How to find elapsed time using window functions

system · July 3, 2024, 3:52pm

As the title says, when using a window function, is there a way to find out the elapsed time?

javier · July 3, 2024, 3:54pm

Looking at this query:

SELECT timestamp, symbol, price, 
   first_value(timestamp::long) OVER (
    PARTITION BY SYMBOL ORDER BY timestamp 
    ROWS BETWEEN 1 PRECEDING AND CURRENT ROW EXCLUDE CURRENT ROW
    ) as previous_ts
    from trades
    WHERE symbol IN ('AVAX-BTC', 'UNI-USD') AND timestamp in '2024-07-02'

In this query I am using a window function, I am going to explain that part in detail

first_value(timestamp::long) OVER (
    PARTITION BY SYMBOL 
    ORDER BY timestamp 
    ROWS 
         BETWEEN 1 PRECEDING 
         AND CURRENT ROW EXCLUDE CURRENT ROW
    ) as previous_ts

first_value(timestamp::long) OVER ( ← A window function is usually an aggregated function over a frame/window of rows relative to the current row. In this case I am going to request the aggregated function first_value(timestamp::long), which will give me the timestamp in the first row in the window definition.

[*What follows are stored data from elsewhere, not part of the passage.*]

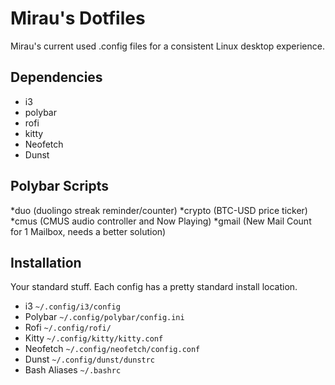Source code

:# Mirau's Dotfiles
Mirau's current used .config files for a consistent Linux desktop experience.


## Dependencies
* i3
* polybar
* rofi
* kitty
* Neofetch
* Dunst

## Polybar Scripts
*duo (duolingo streak reminder/counter)
*crypto (BTC-USD price ticker)
*cmus (CMUS audio controller and Now Playing)
*gmail (New Mail Count for 1 Mailbox, needs a better solution)



## Installation
Your standard stuff. Each config has a pretty standard install location.
* i3 `~/.config/i3/config`
* Polybar `~/.config/polybar/config.ini`
* Rofi `~/.config/rofi/`
* Kitty `~/.config/kitty/kitty.conf`
* Neofetch `~/.config/neofetch/config.conf`
* Dunst `~/.config/dunst/dunstrc`
* Bash Aliases `~/.bashrc`
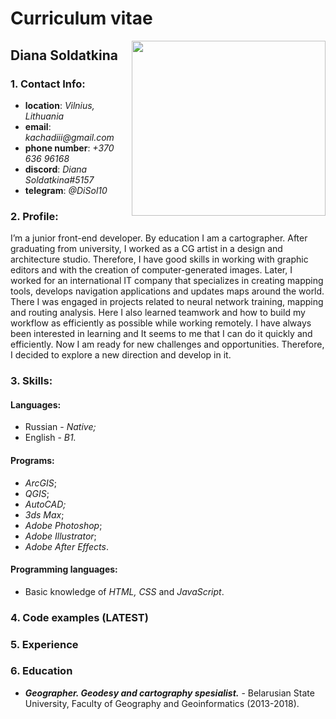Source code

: # Curriculum vitae
<img src="https://user-images.githubusercontent.com/77924640/152694101-5e84b500-f1b1-4714-a78a-7200ed0c17d4.jpg" width="310" height="280" align="right">

##  Diana Soldatkina
### 1. Contact Info:
* __location__: _Vilnius, Lithuania_
* __email__: _kachadiii@gmail.com_ 
* __phone number__: _+370 636 96168_
* __discord__: _Diana Soldatkina#5157_
* __telegram__: _@DiSol10_
### 2. Profile:
I’m a junior front-end developer. By education I am a cartographer. After graduating from university, I worked as a CG artist in a design and architecture studio. Therefore, I have good skills in working with graphic editors and with the creation of computer-generated images. Later, I worked for an international IT company that specializes in creating mapping tools, develops navigation applications and updates maps around the world. There I was engaged in projects related to neural network training, mapping and routing analysis. Here I also learned teamwork and how to build my workflow as efficiently as possible while working remotely. I have always been interested in learning and It seems to me that I can do it quickly and efficiently. Now I am ready for new challenges and opportunities. Therefore, I decided to explore a new direction and develop in it. 
### 3. Skills:
#### Languages:
- Russian - _Native;_
- English - _B1._
#### Programs:
- _ArcGIS_;
- _QGIS_;
- _AutoCAD;_
- _3ds Max_;
- _Adobe Photoshop_;
- _Adobe Illustrator_;
- _Adobe After Effects_.
####  Programming languages:
- Basic knowledge of _HTML, CSS_ and _JavaScript_.
### 4. Code examples (LATEST)
### 5. Experience
### 6. Education 
* ___Geographer. Geodesy and cartography spesialist.___ - Belarusian State University, Faculty of Geography and Geoinformatics (2013-2018).
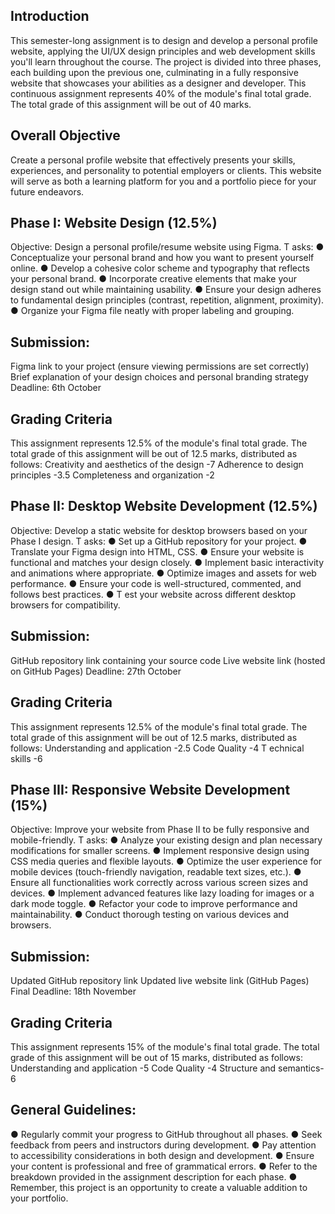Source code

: ## Introduction
This semester-long assignment is to design and develop a personal profile website, applying the
UI/UX design principles and web development skills you'll learn throughout the course. The
project is divided into three phases, each building upon the previous one, culminating in a fully
responsive website that showcases your abilities as a designer and developer.
This continuous assignment represents 40% of the module's final total grade. The total grade of this
assignment will be out of 40 marks.

## Overall Objective
Create a personal profile website that effectively presents your skills, experiences, and personality
to potential employers or clients. This website will serve as both a learning platform for you and a
portfolio piece for your future endeavors.

## Phase I: Website Design (12.5%)
Objective: Design a personal profile/resume website using Figma.
T asks:
● Conceptualize your personal brand and how you want to present yourself online.
● Develop a cohesive color scheme and typography that reflects your personal brand.
● Incorporate creative elements that make your design stand out while maintaining usability.
● Ensure your design adheres to fundamental design principles (contrast, repetition,
alignment, proximity).
● Organize your Figma file neatly with proper labeling and grouping.

## Submission:
Figma link to your project (ensure viewing permissions are set correctly)
Brief explanation of your design choices and personal branding strategy
Deadline: 6th October

## Grading Criteria
This assignment represents 12.5% of the module's final total grade. The total grade of this
assignment will be out of 12.5 marks, distributed as follows:
Creativity and aesthetics of the design -7
Adherence to design principles -3.5
Completeness and organization -2

## Phase II: Desktop Website Development (12.5%)
Objective: Develop a static website for desktop browsers based on your Phase I design.
T asks:
● Set up a GitHub repository for your project.
● Translate your Figma design into HTML, CSS.
● Ensure your website is functional and matches your design closely.
● Implement basic interactivity and animations where appropriate.
● Optimize images and assets for web performance.
● Ensure your code is well-structured, commented, and follows best practices.
● T est your website across different desktop browsers for compatibility.

## Submission:
GitHub repository link containing your source code
Live website link (hosted on GitHub Pages)
Deadline: 27th October

## Grading Criteria
This assignment represents 12.5% of the module's final total grade. The total grade of this
assignment will be out of 12.5 marks, distributed as follows:
Understanding and application -2.5
Code Quality -4
T echnical skills -6

## Phase III: Responsive Website Development (15%)
Objective: Improve your website from Phase II to be fully responsive and mobile-friendly.
T asks:
● Analyze your existing design and plan necessary modifications for smaller screens.
● Implement responsive design using CSS media queries and flexible layouts.
● Optimize the user experience for mobile devices (touch-friendly navigation, readable text
sizes, etc.).
● Ensure all functionalities work correctly across various screen sizes and devices.
● Implement advanced features like lazy loading for images or a dark mode toggle.
● Refactor your code to improve performance and maintainability.
● Conduct thorough testing on various devices and browsers.

## Submission:
Updated GitHub repository link
Updated live website link (GitHub Pages)
Final Deadline: 18th November

## Grading Criteria
This assignment represents 15% of the module's final total grade. The total grade of this
assignment will be out of 15 marks, distributed as follows:
Understanding and application -5
Code Quality -4
Structure and semantics-6

## General Guidelines:
● Regularly commit your progress to GitHub throughout all phases.
● Seek feedback from peers and instructors during development.
● Pay attention to accessibility considerations in both design and development.
● Ensure your content is professional and free of grammatical errors.
● Refer to the breakdown provided in the assignment description for each phase.
● Remember, this project is an opportunity to create a valuable addition to your portfolio.
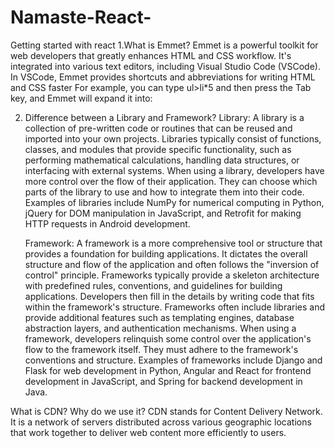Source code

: # Namaste-React-
Getting started with react
1.What is Emmet?
Emmet is a powerful toolkit for web developers that greatly enhances HTML and CSS workflow. It's integrated into various text editors, including Visual Studio Code (VSCode). In VSCode, Emmet provides shortcuts and abbreviations for writing HTML and CSS faster
For example, you can type ul>li*5 and then press the Tab key, and Emmet will expand it into:

2. Difference between a Library and Framework?
  Library:
        A library is a collection of pre-written code or routines that can be reused and imported into your own projects.
        Libraries typically consist of functions, classes, and modules that provide specific functionality, such as performing mathematical calculations, handling data structures, or interfacing with external systems.
        When using a library, developers have more control over the flow of their application. They can choose which parts of the library to use and how to integrate them into their code.
        Examples of libraries include NumPy for numerical computing in Python, jQuery for DOM manipulation in JavaScript, and Retrofit for making HTTP requests in Android development.

    Framework:
        A framework is a more comprehensive tool or structure that provides a foundation for building applications. It dictates the overall structure and flow of the application and often follows the "inversion of control" principle.
        Frameworks typically provide a skeleton architecture with predefined rules, conventions, and guidelines for building applications. Developers then fill in the details by writing code that fits within the framework's structure.
        Frameworks often include libraries and provide additional features such as templating engines, database abstraction layers, and authentication mechanisms.
        When using a framework, developers relinquish some control over the application's flow to the framework itself. They must adhere to the framework's conventions and structure.
        Examples of frameworks include Django and Flask for web development in Python, Angular and React for frontend development in JavaScript, and Spring for backend development in Java.

What is CDN? Why do we use it?
CDN stands for Content Delivery Network. It is a network of servers distributed across various geographic locations that work together to deliver web content more efficiently to users.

You have probably noticed I am casting the timestamp to a long value. This is only because at the moment the first_value function operates only in numeric columns. There is a github issue I filled on this a while ago and at some point it will support timestamps, but for the time being we can just use the cast https://github.com/questdb/questdb/issues/4395

So, the first_value(timestamp::long) will give me the timestamp of the first row of a window relative to the current row. All we need to do now is to define a window which goes back only 1 row before, and with this we have the timestamp from the previous row. We do it with this code

OVER (
    PARTITION BY SYMBOL 
    ORDER BY timestamp 
    ROWS 
         BETWEEN 1 PRECEDING 
         AND CURRENT ROW EXCLUDE CURRENT ROW
    )

PARTITION BY SYMBOL means that the window will be relative to the current row but also as long as the symbol is the same. If you want to calculate the value without taking into consideration the SYMBOL you could omit this. You can also add several values comma separated, for example we could have PARTITION BY SYMBOL, side and we would get elapsed time relative for the symbol and for the buy or sell operations independently

ORDER BY timestamp means when we are defining the window, the rows relative to the current one will be sorted by ascending timestamp. In this case that’s what we need, but you could also order by descending timestamp. ORDER BY can have some implications when using window functions, but more often than not you want ORDER BY timestamp. Specifically for elapsed time this is what you need

ROWS indicates the window is going to be defined by a number of rows relative to the current one. We could also use RANGE if you wanted to scope the window to a time range instead (like, for example, moving average over the last minute, independently of how many rows I have within the minute). In this case for elapsed time since last record, ROWS is the right strategy

BETWEEN 1 PRECEDING defined the upper bound of the window. We want the value from the previous row, so we say 1 PRECEDING. You could use UNBOUNDED PRECEDING to specify since the beginning of any rows within this query and partition. Or you could say BETWEEN 2 PRECEDING, for example, if you wanted to get the timestamp of 2 rows before the current one. In this case, we use 1.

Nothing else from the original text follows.